There is a new President in Cyprus. His name is Nicos Christodoulides. He was elected leader of the small EU country after winning Sunday’s run-off election. He defeated 66-year-old career diplomat Andreas Mavroyiannis. The 49-year-old president-elect won 51.9% of the total votes, while his rival won 48.1%.
“The current state of affairs is only worsening. That is why… we have a specific plan for how we will seek to break the impasse,” Christodoulides told reporters following the announcement of the result.
He promised to form an inclusive government that would be socially acceptable, with both genders equally represented.
“I will engage with political parties to appoint a council of ministers with a broad consensus,” Christodoulides continued. “My main objective is Cypriot reunification as soon as possible.”
On the other hand, Mavroyiannis conceded defeat and congratulated the winner, saying “a journey has ended.”
“I regret we couldn’t achieve the change that Cyprus needed,” Mavroyiannis said after the final result was announced. “I want to thank from the bottom of my soul all those who travelled with me.”
Christodoulides, the country’s former foreign minister, was a member of the conservative ruling DISY party before he defected to run as an independent candidate in the elections. During last week’s election, he scored 32 percent of the votes. Mavroyiannis also ran as an independent candidate, but he got the backing of the communist AKEL party. He scored 29.6 percent in last week’s voting, and since there was no clear winner, Sunday’s run-off election settled it all.
During Sunday’s run-off election, over 405,000 voters representing a 72.4 percent turnout, voted. The figure was a little bit higher than the turnout in the first round.
The Challenges awaiting the new leader
On March 1, Christodoulides would be sworn in as the country’s new president. Although small, the country has numerous challenges awaiting the 49-year-old former foreign minister. On top of the list is the responsibility of rescuing the dwindling economy affected by the pandemic and later, the war in Ukraine. The result is a high cost of living crisis and higher energy bills. Voters want the government to address the issue with urgency.
Other issues facing the country include immigration issues, where the country had to take in large numbers of asylum seekers. Voters want the government to tackle the issue before it gets out of hand.
The incoming government would have no choice but to address the issue of unimaginable corruption that has further widened the gap between the rich and the poor.
Vasso Pelekanou, a 47-year-old woman, said the last government abandoned the middle class and that she would want this government to prioritise them.
“The rich have become even richer,” she told Aljazeera.
Reuniting divided Cyprus
Originally, Cyprus is supposed to be one country. However, in 1974, following a Greek-sponsored Coup, Turkish forces invaded the country, forcing it to be shared into two parts. Only Turkey recognises the other part, which is named Northern Cyprus. Reuniting both parts of the country was an issue that divided voters during the past election. For some, there were enough internal challenges within the country to worry about the debate of reunification.

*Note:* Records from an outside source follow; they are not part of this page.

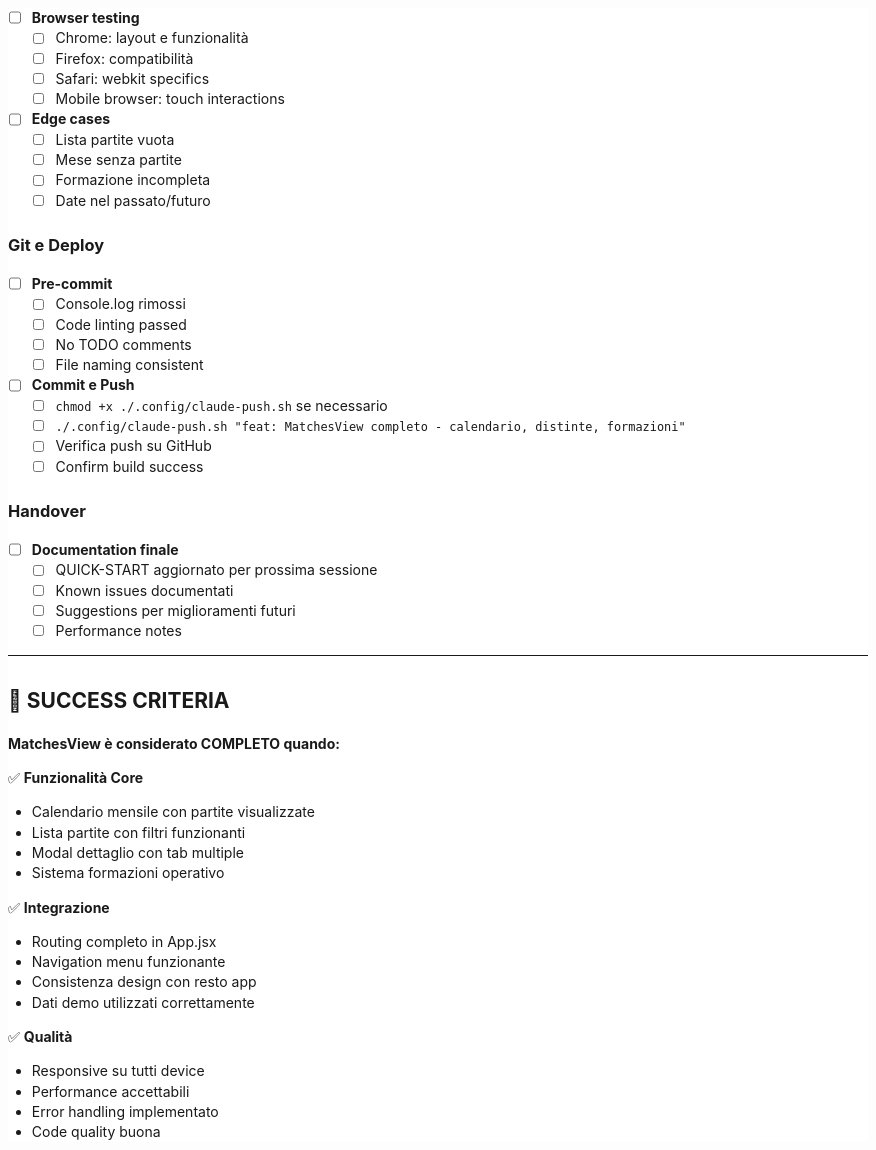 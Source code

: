 - [ ] **Browser testing**
  - [ ] Chrome: layout e funzionalità
  - [ ] Firefox: compatibilità
  - [ ] Safari: webkit specifics
  - [ ] Mobile browser: touch interactions

- [ ] **Edge cases**
  - [ ] Lista partite vuota
  - [ ] Mese senza partite
  - [ ] Formazione incompleta
  - [ ] Date nel passato/futuro

### **Git e Deploy**
- [ ] **Pre-commit**
  - [ ] Console.log rimossi
  - [ ] Code linting passed  
  - [ ] No TODO comments
  - [ ] File naming consistent

- [ ] **Commit e Push**
  - [ ] `chmod +x ./.config/claude-push.sh` se necessario
  - [ ] `./.config/claude-push.sh "feat: MatchesView completo - calendario, distinte, formazioni"`
  - [ ] Verifica push su GitHub
  - [ ] Confirm build success

### **Handover**
- [ ] **Documentation finale**
  - [ ] QUICK-START aggiornato per prossima sessione
  - [ ] Known issues documentati
  - [ ] Suggestions per miglioramenti futuri
  - [ ] Performance notes

---

## 🎯 SUCCESS CRITERIA

**MatchesView è considerato COMPLETO quando:**

✅ **Funzionalità Core**
- Calendario mensile con partite visualizzate
- Lista partite con filtri funzionanti
- Modal dettaglio con tab multiple
- Sistema formazioni operativo

✅ **Integrazione**
- Routing completo in App.jsx
- Navigation menu funzionante
- Consistenza design con resto app
- Dati demo utilizzati correttamente

✅ **Qualità**
- Responsive su tutti device
- Performance accettabili
- Error handling implementato
- Code quality buona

UN-led talks to reunify the country collapsed in 2017. Mavroyiannis, in his campaigns, said he would resume the talks immediately, but president-elect Christodoulides said talks would not resume unless the issues are renegotiated.
Following his victory in Sunday’s election, Nicos Christodoulides received congratulatory messages that included advice to resolve the issues.
Josep Borrel, the EU high representative, wrote: Dear Nikos Christodoulides, congratulations on your election as president of Cyprus. Looking forward to continue working together on important files for the EU and for the people of Cyprus, paving the way towards a solution of the Cyprus issue.”
President of Greece Katerina Sakellaropoulou called to congratulate the newest president in the world, stressing that “the Cyprus problem is a top national priority.”